Curvature-Dependent Localization of the Bacterial Cytoskeleton Drives De Novo Morphogenesis in Escherichia Coli

Abstract

A peptidoglycan cell wall determines the shape of nearly all bacteria. The cell wall, along with the shape that it adopts, is crucial to cellular physiology. The mechanical integrity and morphology of the cell wall is determined by the spatiotemporal patterning of cell wall synthesis; therefore a rod-shaped cell such as Escherichia coli faces the challenge of coordinating the nanoscale proteins responsible for peptidoglycan synthesis to construct a micron-scale sacculus. What are the principles that allow cell wall synthesis proteins to establish order over a range of length scales spanning nearly three orders of magnitude? We approached this question by examining the process of reversion in cell-wall-deficient ‘L-forms’ of E. coli, in which cell-wall synthesis has disrupted by beta-lactam antibiotics. An L-form undergoing reversion begins in a spherical shape without an intact cell wall. When cell wall synthesis inhibiting antibiotics are removed, the cell generates newrod-shaped protrusions, which eventually undergo septation and adopt the normal rod morphology of E. coli.

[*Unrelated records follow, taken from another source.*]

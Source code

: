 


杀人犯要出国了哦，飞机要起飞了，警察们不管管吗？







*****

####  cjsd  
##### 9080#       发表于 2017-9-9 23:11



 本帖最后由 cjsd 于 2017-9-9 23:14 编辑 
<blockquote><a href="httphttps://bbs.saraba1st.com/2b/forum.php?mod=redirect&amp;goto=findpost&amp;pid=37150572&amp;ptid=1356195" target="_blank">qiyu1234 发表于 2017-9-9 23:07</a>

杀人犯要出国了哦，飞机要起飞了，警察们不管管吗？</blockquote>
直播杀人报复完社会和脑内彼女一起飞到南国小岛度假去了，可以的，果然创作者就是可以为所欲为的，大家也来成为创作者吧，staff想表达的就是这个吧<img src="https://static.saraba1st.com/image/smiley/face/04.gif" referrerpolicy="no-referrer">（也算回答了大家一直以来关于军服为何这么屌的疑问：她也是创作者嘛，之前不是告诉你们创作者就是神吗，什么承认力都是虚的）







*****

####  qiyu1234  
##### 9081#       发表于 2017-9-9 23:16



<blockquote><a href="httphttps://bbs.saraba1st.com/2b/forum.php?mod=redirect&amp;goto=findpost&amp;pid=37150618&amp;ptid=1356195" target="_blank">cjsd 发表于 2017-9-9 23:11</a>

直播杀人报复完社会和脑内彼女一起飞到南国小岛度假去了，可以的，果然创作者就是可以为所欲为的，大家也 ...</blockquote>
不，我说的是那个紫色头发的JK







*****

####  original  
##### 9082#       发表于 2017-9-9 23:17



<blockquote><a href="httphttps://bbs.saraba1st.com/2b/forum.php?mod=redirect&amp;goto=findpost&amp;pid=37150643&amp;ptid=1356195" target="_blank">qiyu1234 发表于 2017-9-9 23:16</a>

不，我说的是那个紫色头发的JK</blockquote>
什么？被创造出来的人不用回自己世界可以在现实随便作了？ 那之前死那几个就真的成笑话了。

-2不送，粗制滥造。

The reversion of L-forms thus provides on opportunity to study morphogenesis in bacteria lacking an intact cell wall. We therefore investigated the morphological dynamics of the reversion process in L-forms of E. coli, and simultaneously imaged the localization of MreB, a bacterial actin required for the rod-like morphology of many bacteria. We found that MreB localizes to negatively curved regions of the cell (e.g. invaginations), and furthermore targets cell wall synthesis to those regions. Our results therefore suggest a model in which the localization of MreB in response to geometric cues is crucial to morphogenesis in E. coli.